▶ **WHAT YOU SHOULD DO**
Set down each of the records below exactly as it reads. No pictures go into the copy.

▶ **RECORD SET**
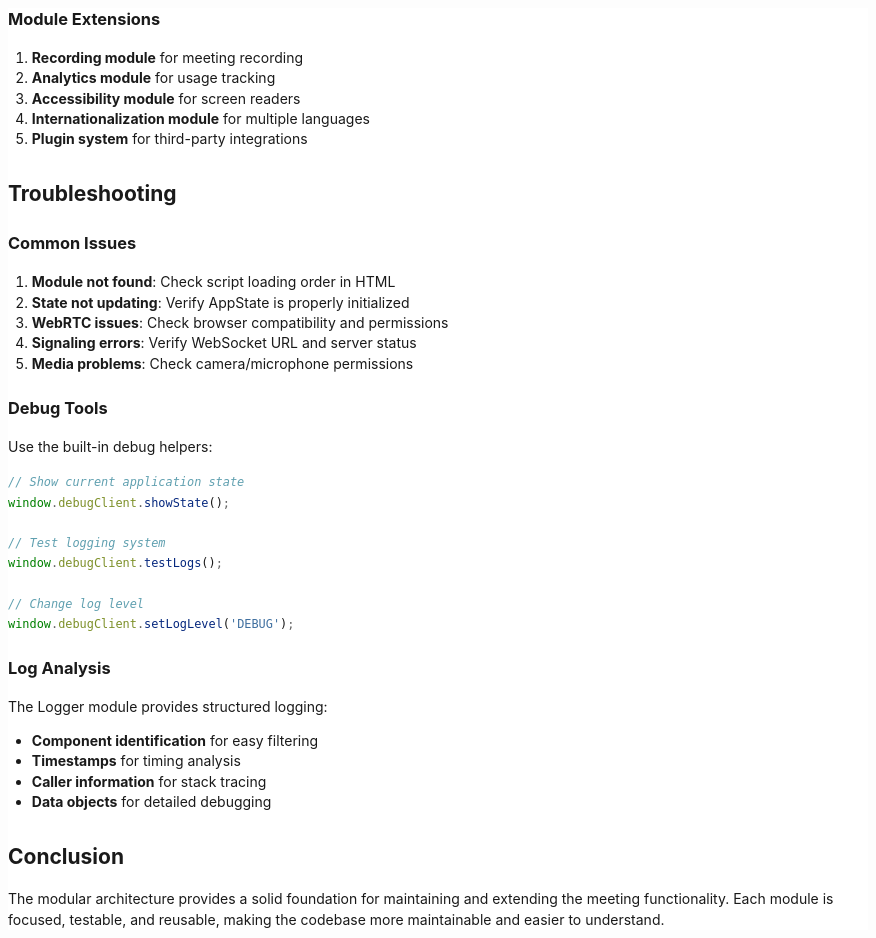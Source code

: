 ### Module Extensions
1. **Recording module** for meeting recording
2. **Analytics module** for usage tracking
3. **Accessibility module** for screen readers
4. **Internationalization module** for multiple languages
5. **Plugin system** for third-party integrations

## Troubleshooting

### Common Issues

1. **Module not found**: Check script loading order in HTML
2. **State not updating**: Verify AppState is properly initialized
3. **WebRTC issues**: Check browser compatibility and permissions
4. **Signaling errors**: Verify WebSocket URL and server status
5. **Media problems**: Check camera/microphone permissions

### Debug Tools

Use the built-in debug helpers:
```javascript
// Show current application state
window.debugClient.showState();

// Test logging system
window.debugClient.testLogs();

// Change log level
window.debugClient.setLogLevel('DEBUG');
```

### Log Analysis

The Logger module provides structured logging:
- **Component identification** for easy filtering
- **Timestamps** for timing analysis
- **Caller information** for stack tracing
- **Data objects** for detailed debugging

## Conclusion

The modular architecture provides a solid foundation for maintaining and extending the meeting functionality. Each module is focused, testable, and reusable, making the codebase more maintainable and easier to understand.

▶ **TASK ANSWER**
Source code

: ### Module Extensions
1. **Recording module** for meeting recording
2. **Analytics module** for usage tracking
3. **Accessibility module** for screen readers
4. **Internationalization module** for multiple languages
5. **Plugin system** for third-party integrations

## Troubleshooting

### Common Issues

1. **Module not found**: Check script loading order in HTML
2. **State not updating**: Verify AppState is properly initialized
3. **WebRTC issues**: Check browser compatibility and permissions
4. **Signaling errors**: Verify WebSocket URL and server status
5. **Media problems**: Check camera/microphone permissions

### Debug Tools

Use the built-in debug helpers:
```javascript
// Show current application state
window.debugClient.showState();

// Test logging system
window.debugClient.testLogs();

// Change log level
window.debugClient.setLogLevel('DEBUG');
```

### Log Analysis

The Logger module provides structured logging:
- **Component identification** for easy filtering
- **Timestamps** for timing analysis
- **Caller information** for stack tracing
- **Data objects** for detailed debugging

## Conclusion

The modular architecture provides a solid foundation for maintaining and extending the meeting functionality. Each module is focused, testable, and reusable, making the codebase more maintainable and easier to understand.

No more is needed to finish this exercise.